History and architecture
The church was built on the site of several earlier churches from the fourth century, and places of worship dating back to the days when it was the necropolis of the Roman town of Serdica. In the second century, it was the location of a Roman theatre. Over the next few centuries, several other churches were constructed, only to be destroyed by invading forces such as the Goths and the Huns. The basic cross design of the present basilica, with its two east towers and one tower-cupola, is believed to be the fifth structure to be constructed on the site and was built during the reign of Byzantine Emperor Justinian I in the middle of the sixth century (527–565). It is thus a contemporary of the better-known Hagia Sophia church in Constantinople.

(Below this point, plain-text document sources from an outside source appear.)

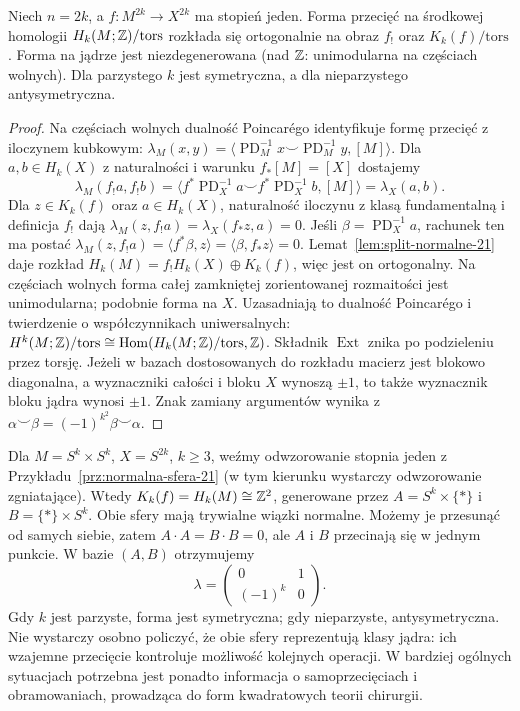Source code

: \begin{stwierdzenie}
\label{prop:forma-jadra-21}
Niech $n=2k$, a $f:M^{2k}\to X^{2k}$ ma stopień
jeden. Forma przecięć na środkowej homologii
$H_k(M;\mathbb{Z})/\mathrm{tors}$ rozkłada się ortogonalnie
na obraz $f_!$ oraz $K_k(f)/\mathrm{tors}$.
Forma na jądrze jest niezdegenerowana
(nad $\mathbb{Z}$: unimodularna na częściach wolnych).
Dla parzystego $k$ jest symetryczna, a dla
nieparzystego antysymetryczna.
\end{stwierdzenie}
\begin{proof}
Na częściach wolnych dualność Poincarégo
identyfikuje formę przecięć z iloczynem kubkowym:
$\lambda_M(x,y)=\langle\operatorname{PD}_M^{-1}x
\smile\operatorname{PD}_M^{-1}y,[M]\rangle$.
Dla $a,b\in H_k(X)$ z naturalności i warunku
$f_*[M]=[X]$ dostajemy
\[
 \lambda_M(f_!a,f_!b)
 =\langle f^*\operatorname{PD}_X^{-1}a
 \smile f^*\operatorname{PD}_X^{-1}b,[M]\rangle
 =\lambda_X(a,b).
\]
Dla $z\in K_k(f)$ oraz $a\in H_k(X)$,
naturalność iloczynu z klasą fundamentalną
i definicja $f_!$ dają
$\lambda_M(z,f_!a)=\lambda_X(f_*z,a)=0$.
Jeśli $\beta=\operatorname{PD}_X^{-1}a$, rachunek ten
ma postać $\lambda_M(z,f_!a)=\langle f^*\beta,z\rangle
=\langle\beta,f_*z\rangle=0$.
Lemat~\ref{lem:split-normalne-21} daje rozkład
$H_k(M)=f_!H_k(X)\oplus K_k(f)$, więc jest
on ortogonalny. Na częściach wolnych forma
całej zamkniętej zorientowanej rozmaitości
jest unimodularna; podobnie forma na $X$.
Uzasadniają to dualność Poincarégo i twierdzenie
o współczynnikach uniwersalnych:
$H^k(M;\mathbb{Z})/\mathrm{tors}\cong
\operatorname{Hom}(H_k(M;\mathbb{Z})/\mathrm{tors},\mathbb{Z})$.
Składnik $\operatorname{Ext}$ znika po podzieleniu przez torsję.
Jeżeli w bazach dostosowanych do rozkładu
macierz jest blokowo diagonalna, a wyznaczniki
całości i bloku $X$ wynoszą $\pm1$, to także
wyznacznik bloku jądra wynosi $\pm1$.
Znak zamiany argumentów wynika z
$\alpha\smile\beta=(-1)^{k^2}\beta\smile\alpha$.
\end{proof}

\begin{przyklad}
\label{prz:forma-produkt-21}
Dla $M=S^k\times S^k$, $X=S^{2k}$, $k\geq3$,
weźmy odwzorowanie stopnia jeden z
Przykładu~\ref{prz:normalna-sfera-21}
(w tym kierunku wystarczy odwzorowanie zgniatające).
Wtedy $K_k(f)=H_k(M)\cong\mathbb{Z}^2$,
generowane przez
$A=S^k\times\{*\}$ i $B=\{*\}\times S^k$.
Obie sfery mają trywialne wiązki normalne.
Możemy je przesunąć od samych siebie, zatem
$A\cdot A=B\cdot B=0$, ale $A$ i $B$
przecinają się w jednym punkcie.
W bazie $(A,B)$ otrzymujemy
\[
 \lambda=\begin{pmatrix}0&1\\(-1)^k&0\end{pmatrix}.
\]
Gdy $k$ jest parzyste, forma jest symetryczna;
gdy nieparzyste, antysymetryczna.
Nie wystarczy osobno policzyć, że obie sfery
reprezentują klasy jądra: ich wzajemne
przecięcie kontroluje możliwość kolejnych
operacji. W bardziej ogólnych sytuacjach
potrzebna jest ponadto informacja o
samoprzecięciach i obramowaniach, prowadząca
do form kwadratowych teorii chirurgii.
\end{przyklad}

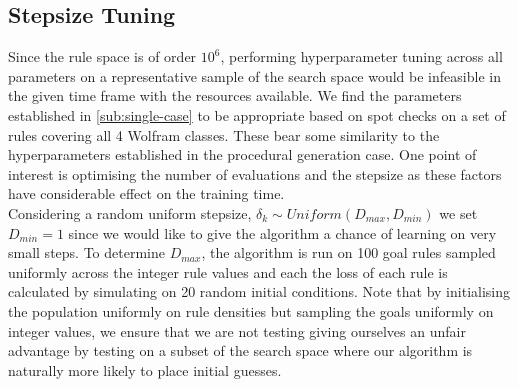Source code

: \subsection{Stepsize Tuning}\label{sub:hyperparameter-tuning}
 
Since the rule space is of order $10^6$, performing hyperparameter tuning across all parameters on a representative sample of the search space would be infeasible in the given time frame with the resources available. We find the parameters established in \ref{sub:single-case} to be appropriate based on spot checks on a set of rules covering all 4 Wolfram classes. These bear some similarity to the hyperparameters established in the procedural generation case. One point of interest is optimising the number of evaluations and the stepsize as these factors have considerable effect on the training time.\\

Considering a random uniform stepsize, $\delta_k \sim \mathit{Uniform}(D_{max}, D_{min})$ we set $D_{min} = 1$ since we would like to give the algorithm a chance of learning on very small steps. To determine $D_{max}$, the algorithm is run on 100 goal rules sampled uniformly across the integer rule values and each the loss of each rule is calculated by simulating on 20 random initial conditions. Note that by initialising the population uniformly on rule densities but sampling the goals uniformly on integer values, we ensure that we are not testing giving ourselves an unfair advantage by testing on a subset of the search space where our algorithm is naturally more likely to place initial guesses.\\

\begin{table}
    \centering\hfill
    \hfill
    \hfill
\end{table}

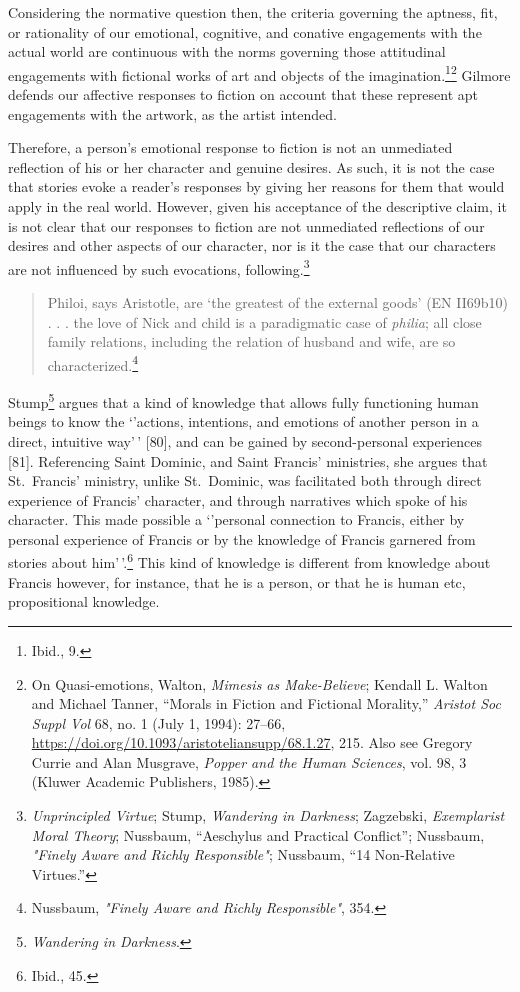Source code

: \documentclass[phdthesis,12pt,final,a4paper]{wuthesis}
\theoremstyle{definition}
\theoremstyle{definition}
\theoremstyle{definition}
\theoremstyle{definition}
\theoremstyle{remark}
\begin{document}
Considering the normative question then, the criteria governing the aptness, fit, or rationality of our emotional, cognitive, and conative engagements with the actual world are continuous with the norms governing those attitudinal engagements with fictional works of art and objects of the imagination.\footnote{Ibid., 9.}\footnote{On Quasi-emotions, Walton, \emph{Mimesis as {Make-Believe}}; Kendall L. Walton and Michael Tanner, {``Morals in {Fiction} and {Fictional Morality},''} \emph{Aristot Soc Suppl Vol} 68, no. 1 (July 1, 1994): 27--66, \url{https://doi.org/10.1093/aristoteliansupp/68.1.27}, 215. Also see Gregory Currie and Alan Musgrave, \emph{Popper and the Human Sciences}, vol. 98, 3 (Kluwer Academic Publishers, 1985).} Gilmore defends our affective responses to fiction on account that these represent apt engagements with the artwork, as the artist intended.

Therefore, a person's emotional response to fiction is not an unmediated reflection of his or her character and genuine desires. As such, it is not the case that stories evoke a reader's responses by giving her reasons for them that would apply in the real world. However, given his acceptance of the descriptive claim, it is not clear that our responses to fiction are not unmediated reflections of our desires and other aspects of our character, nor is it the case that our characters are not influenced by such evocations, following.\footnote{\emph{Unprincipled {Virtue}}; Stump, \emph{Wandering in {Darkness}}; Zagzebski, \emph{Exemplarist {Moral Theory}}; Nussbaum, {``Aeschylus and Practical Conflict''}; Nussbaum, \emph{"{Finely Aware} and {Richly Responsible}"}; Nussbaum, {``14 {Non-Relative Virtues}.''}}

\begin{quote}
Philoi, says Aristotle, are `the greatest of the external goods' (EN II69b10) . . . the love of Nick and child is a paradigmatic case of \emph{philia}; all close family relations, including the relation of husband and wife, are so characterized.\footnote{Nussbaum, \emph{"{Finely Aware} and {Richly Responsible}"}, 354.}
\end{quote}

Stump\footnote{\emph{Wandering in {Darkness}}.} argues that a kind of knowledge that allows fully functioning human beings to know the `'actions, intentions, and emotions of another person in a direct, intuitive way'\,' {[}80{]}, and can be gained by second-personal experiences
{[}81{]}. Referencing Saint Dominic, and Saint Francis' ministries, she argues that St.~Francis' ministry, unlike St.~Dominic, was facilitated both through direct experience of Francis' character, and through narratives which spoke of his character. This made possible a `'personal connection to Francis, either by personal experience of Francis or by the knowledge of Francis garnered from stories about him'\,'.\footnote{Ibid., 45.} This kind of knowledge is different from knowledge about Francis however, for instance, that he is a person, or that he is human etc, propositional knowledge.
\end{document}
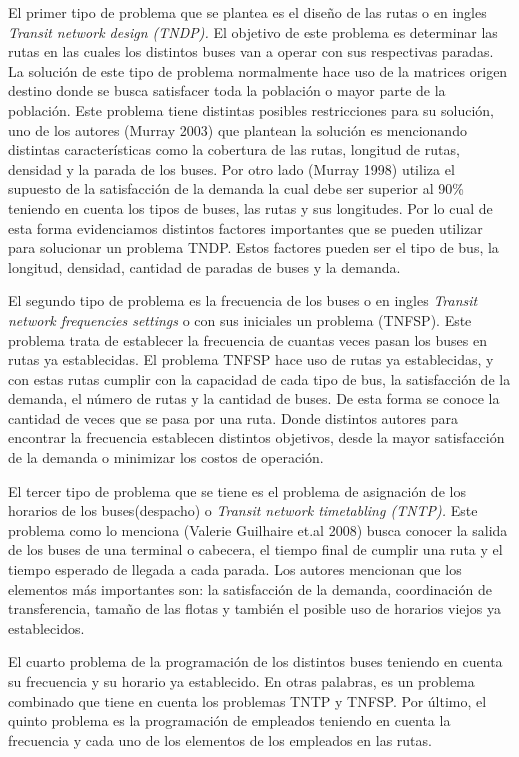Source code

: \documentclass[preprint,11pt]{elsarticle}
\begin{document}
El primer tipo de problema que se plantea es el diseño de las rutas o en ingles \textit{Transit network design (TNDP). }El objetivo de este problema es determinar las rutas en las cuales los distintos buses van a operar con sus respectivas paradas. La solución de este tipo de problema normalmente hace uso de la matrices origen destino donde se busca satisfacer toda la población o mayor parte de la población. Este problema tiene distintas posibles restricciones para su solución, uno de los autores (Murray 2003) \cite{murray2003}  que plantean la solución es mencionando distintas características como la cobertura de las rutas, longitud de rutas, densidad y la parada de los buses. Por otro lado (Murray 1998)  \cite{murray1998} utiliza el supuesto de la satisfacción de la demanda la cual debe ser superior al 90\% teniendo en cuenta los tipos de buses, las rutas y sus longitudes. Por lo cual de esta forma evidenciamos distintos factores importantes que se pueden utilizar para solucionar un problema TNDP. Estos factores pueden ser el tipo de bus, la longitud, densidad, cantidad de paradas de buses y la demanda. 

El segundo tipo de problema es la frecuencia de los buses o en ingles \textit{Transit network frequencies settings} o con sus iniciales un problema (TNFSP). Este problema trata de establecer la frecuencia de cuantas veces pasan los buses en rutas ya establecidas. El problema TNFSP hace uso de rutas ya establecidas, y con estas rutas cumplir con la capacidad de cada tipo de bus, la satisfacción de la demanda, el número de rutas y la cantidad de buses. De esta forma se conoce la cantidad de veces que se pasa por una ruta. Donde distintos autores para encontrar la frecuencia establecen distintos objetivos, desde la mayor satisfacción de la demanda o minimizar los costos de operación. 

El tercer tipo de problema que se tiene es el problema de asignación de los horarios de los buses(despacho) o \textit{Transit network timetabling (TNTP). }Este problema como lo menciona (Valerie Guilhaire et.al 2008) \cite{guihaire2008} busca conocer la salida de los buses de una terminal o cabecera, el tiempo final de cumplir una ruta y el tiempo esperado de llegada a cada parada. Los autores mencionan que los elementos más importantes son: la satisfacción de la demanda, coordinación de transferencia, tamaño de las flotas y también el posible uso de horarios viejos ya establecidos.

El cuarto problema de la programación de los distintos buses teniendo en cuenta su frecuencia y su horario ya establecido. En otras palabras, es un problema combinado que tiene en cuenta los problemas TNTP y TNFSP. Por último, el quinto problema es la programación de empleados teniendo en cuenta la frecuencia y cada uno de los elementos de los empleados en las rutas. 
\end{document}
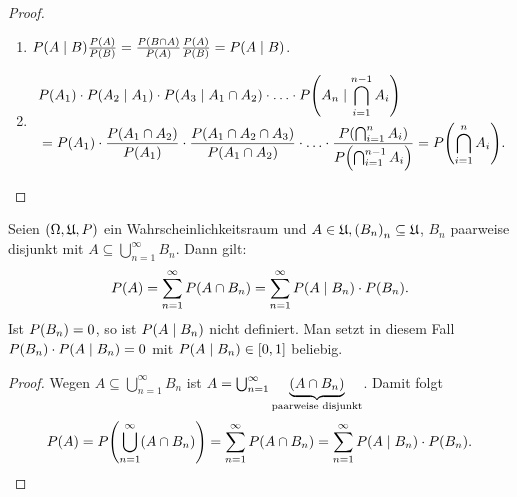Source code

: \documentclass{lecture}
\begin{document}
    \begin{proof}
        \begin{enumerate}
            \item \(P\parentheses*{A \mid B}\frac{P\parentheses*{A}}{P\parentheses*{B}} = \frac{P\parentheses*{B \cap A}}{P\parentheses*{A}}\frac{P\parentheses*{A}}{P\parentheses*{B}} = P\parentheses*{A \mid B}\).
            \item
            \begin{align*}
                &P\parentheses*{A_1} \cdot P\parentheses*{A_2 \mid A_1} \cdot P\parentheses*{A_3 \mid A_1 \cap A_2} \cdot \ldots \cdot P\parentheses*{A_n \mid \bigcap_{i = 1}^{n - 1}A_i}\\
                &= P\parentheses*{A_1} \cdot \frac{P\parentheses*{A_1 \cap A_2}}{P\parentheses*{A_1}} \cdot \frac{P\parentheses*{A_1 \cap A_2 \cap A_3}}{P\parentheses*{A_1 \cap A_2}} \cdot \ldots \cdot \frac{P\parentheses*{\bigcap_{i = 1}^n A_i}}{P\parentheses*{\bigcap_{i = 1}^{n - 1} A_i}} = P\parentheses*{\bigcap_{i = 1}^n A_i}.
            \end{align*}
        \end{enumerate}
    \end{proof}

    \begin{lemma}
        Seien \(\parentheses*{\Omega, \mathfrak{U}, P}\) ein Wahrscheinlichkeitsraum und \(A \in \mathfrak{U}, \parentheses*{B_n}_n \subseteq \mathfrak{U}\), \(B_n\) paarweise disjunkt mit \(A \subseteq \bigcup_{n = 1}^\infty B_n\).
        Dann gilt:
        \[
            P\parentheses*{A} = \sum_{n = 1}^\infty P\parentheses*{A \cap B_n} = \sum_{n = 1}^\infty P\parentheses*{A \mid B_n} \cdot P\parentheses*{B_n}.
        \]
        Ist \(P\parentheses*{B_n} = 0\), so ist \(P\parentheses*{A \mid B_n}\) nicht definiert.
        Man setzt in diesem Fall \(P\parentheses*{B_n} \cdot P\parentheses*{A \mid B_n} = 0\) mit \(P\parentheses*{A \mid B_n} \in \brackets*{0, 1}\) beliebig.
    \end{lemma}

    \begin{proof}
        Wegen \(A \subseteq \bigcup_{n = 1}^\infty B_n\) ist \(A = \bigcup_{n = 1}^\infty \underbrace{\parentheses*{A \cap B_n}}_{\text{paarweise disjunkt}}\).
        Damit folgt
        \[
            P\parentheses*{A} = P\parentheses*{\bigcup_{n = 1}^\infty\parentheses*{A \cap B_n}} = \sum_{n = 1}^\infty P\parentheses*{A \cap B_n} = \sum_{n = 1}^\infty P\parentheses*{A \mid B_n} \cdot P\parentheses*{B_n}.
        \]
    \end{proof}
\end{document}
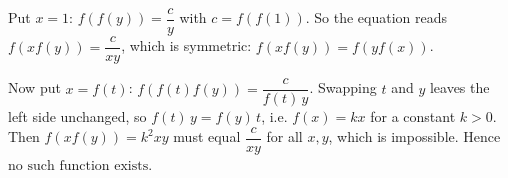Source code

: Put $x=1$: $f(f(y))=\dfrac cy$ with $c=f(f(1))$. So the equation reads $f(xf(y))=\dfrac c{xy}$, which is symmetric: $f(xf(y))=f(yf(x))$.

Now put $x=f(t)$: $f(f(t)f(y))=\dfrac c{f(t)\,y}$. Swapping $t$ and $y$ leaves the left side unchanged, so $f(t)\,y=f(y)\,t$, i.e. $f(x)=kx$ for a constant $k>0$. Then $f(xf(y))=k^2xy$ must equal $\dfrac c{xy}$ for all $x,y$, which is impossible. Hence $\boxed{\text{no such function exists}}$.
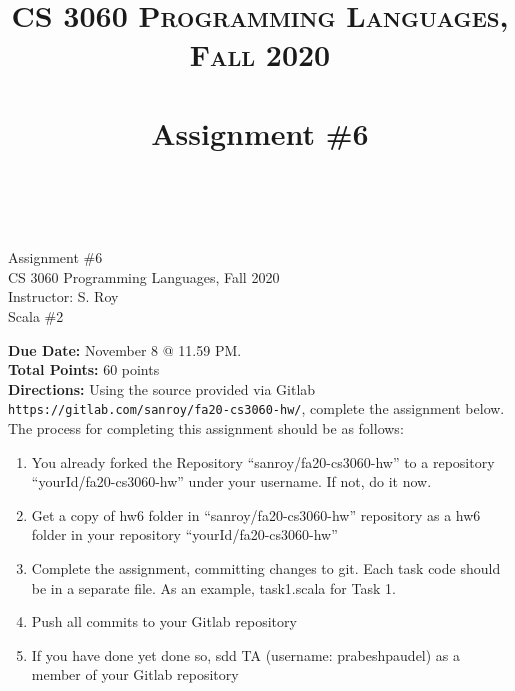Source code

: \documentclass[paper=letter, fontsize=11pt]{scrartcl} %
\title{ 
    \normalfont \normalsize 
    \textsc{CS 3060 Programming Languages, Fall 2020} \\ [25pt] %
    \horrule{0.5pt} \\[0.4cm] %
    \huge Assignment \#6  \\ %
    \horrule{2pt} \\[0.5cm] %
}
\begin{document}
    \begin{center}
         Assignment \#6\\
        \small CS 3060 Programming Languages, Fall 2020 \\
        \small Instructor: S. Roy \\
        \huge Scala \#2
    \end{center}
    
    \textbf{Due Date:} November 8 @ 11.59 PM. \\
    \textbf{Total Points:} 60 points \\

    \textbf{Directions:} Using the source provided via Gitlab \@ \texttt{https://gitlab.com/sanroy/fa20-cs3060-hw/},
complete the assignment below. The process for completing this assignment should be as follows:

    \begin{enumerate}[noitemsep]
        \item You already forked the Repository ``sanroy/fa20-cs3060-hw'' to a repository ``yourId/fa20-cs3060-hw'' under your username. If not, do it now.
        \item Get a copy of hw6 folder in ``sanroy/fa20-cs3060-hw'' repository as a hw6 folder in your repository ``yourId/fa20-cs3060-hw''
        \item Complete the assignment, committing changes to git. Each task code should be in a separate file. As an example, task1.scala for Task 1.
        \item Push all commits to your Gitlab repository
        \item If you have done yet done so, sdd TA (username: prabeshpaudel) as a member of your Gitlab repository
    \end{enumerate}
\end{document}
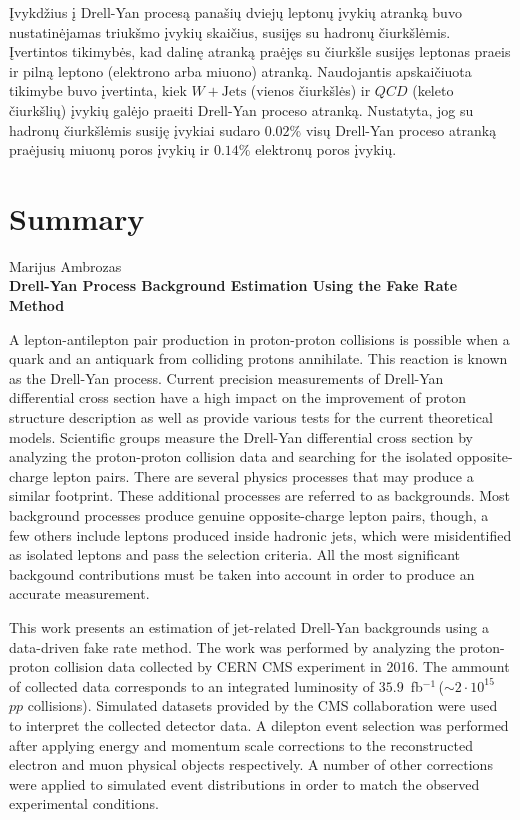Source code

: \documentclass[a4paper, 12pt, oneside]{article}
\newcommand{\WJets}{W\! +\!\mathrm{Jets}}
\newcommand{\invfb}{fb$^{-1}\,$}
\newcommand{\QCD}{QC\! D}
\newlength\q
\begin{document}
Įvykdžius į Drell-Yan procesą panašių dviejų leptonų įvykių atranką buvo nustatinėjamas triukšmo įvykių skaičius, susijęs
su hadronų čiurkšlėmis.
Įvertintos tikimybės, kad dalinę atranką praėjęs su čiurkšle susijęs leptonas praeis ir pilną leptono (elektrono arba miuono) atranką.
Naudojantis apskaičiuota tikimybe buvo įvertinta, kiek $\WJets$ (vienos čiurkšlės) ir $\QCD$ (keleto čiurkšlių)
įvykių galėjo praeiti Drell-Yan proceso atranką.
Nustatyta, jog su hadronų čiurkšlėmis susiję įvykiai sudaro $0.02\%$ visų Drell-Yan proceso atranką praėjusių miuonų poros
įvykių ir $0.14\%$ elektronų poros įvykių.


\newpage
\section*{Summary}
\begin{centering}
Marijus Ambrozas\\
\textbf{Drell-Yan Process Background Estimation Using the Fake Rate Method}\\
\end{centering}
\vspace{0.5cm}

A lepton-antilepton pair production in proton-proton collisions is possible when a quark and an antiquark from colliding
protons annihilate.
This reaction is known as the Drell-Yan process.
Current precision measurements of Drell-Yan differential cross section have a high impact on the improvement
of proton structure description as well as provide various tests for the current theoretical models.
Scientific groups measure the Drell-Yan differential cross section by analyzing the proton-proton collision data and
searching for the isolated opposite-charge lepton pairs.
There are several physics processes that may produce a similar footprint.
These additional processes are referred to as backgrounds.
Most background processes produce genuine opposite-charge lepton pairs, though, a few others include leptons produced inside
hadronic jets, which were misidentified as isolated leptons and pass the selection criteria.
All the most significant backgound contributions must be taken into account in order to produce an accurate measurement.


This work presents an estimation of jet-related Drell-Yan backgrounds using a data-driven fake rate method.
The work was performed by analyzing the proton-proton collision data collected by CERN CMS experiment in 2016.
The ammount of collected data corresponds to an integrated luminosity of $35.9$~\invfb ($\sim\!2 \cdot 10^{15}$ $pp$ collisions).
Simulated datasets provided by the CMS collaboration were used to interpret the collected detector data.
A dilepton event selection was performed after applying energy and momentum scale corrections to the reconstructed electron and muon
physical objects respectively.
A number of other corrections were applied to simulated event distributions in order to match the observed experimental conditions.
\end{document}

During the Second Bulgarian Empire (spanning the 12th to 14th centuries), the structure acquired the status of a metropolitan church. In the 14th century, the church gave its name to the city. In the 16th century, during Ottoman rule, the church was converted into a mosque: the original 12th-century frescoes were destroyed and minarets were added. In the 19th century, two earthquakes destroyed one of the minarets and the mosque was abandoned. Restoration work was begun after 1900.

The Saint Sofia Church is now one of the most valuable pieces of Early Christian architecture in Southeastern Europe. The present building is a cross basilica with three altars. The floor of the church is covered with complex Early Christian ornamental or flora and fauna-themed mosaics. The Saint Sofia Church stands in the middle of an ancient necropolis and many tombs have been unearthed both under and near the church. Some of the tombs even feature frescoes.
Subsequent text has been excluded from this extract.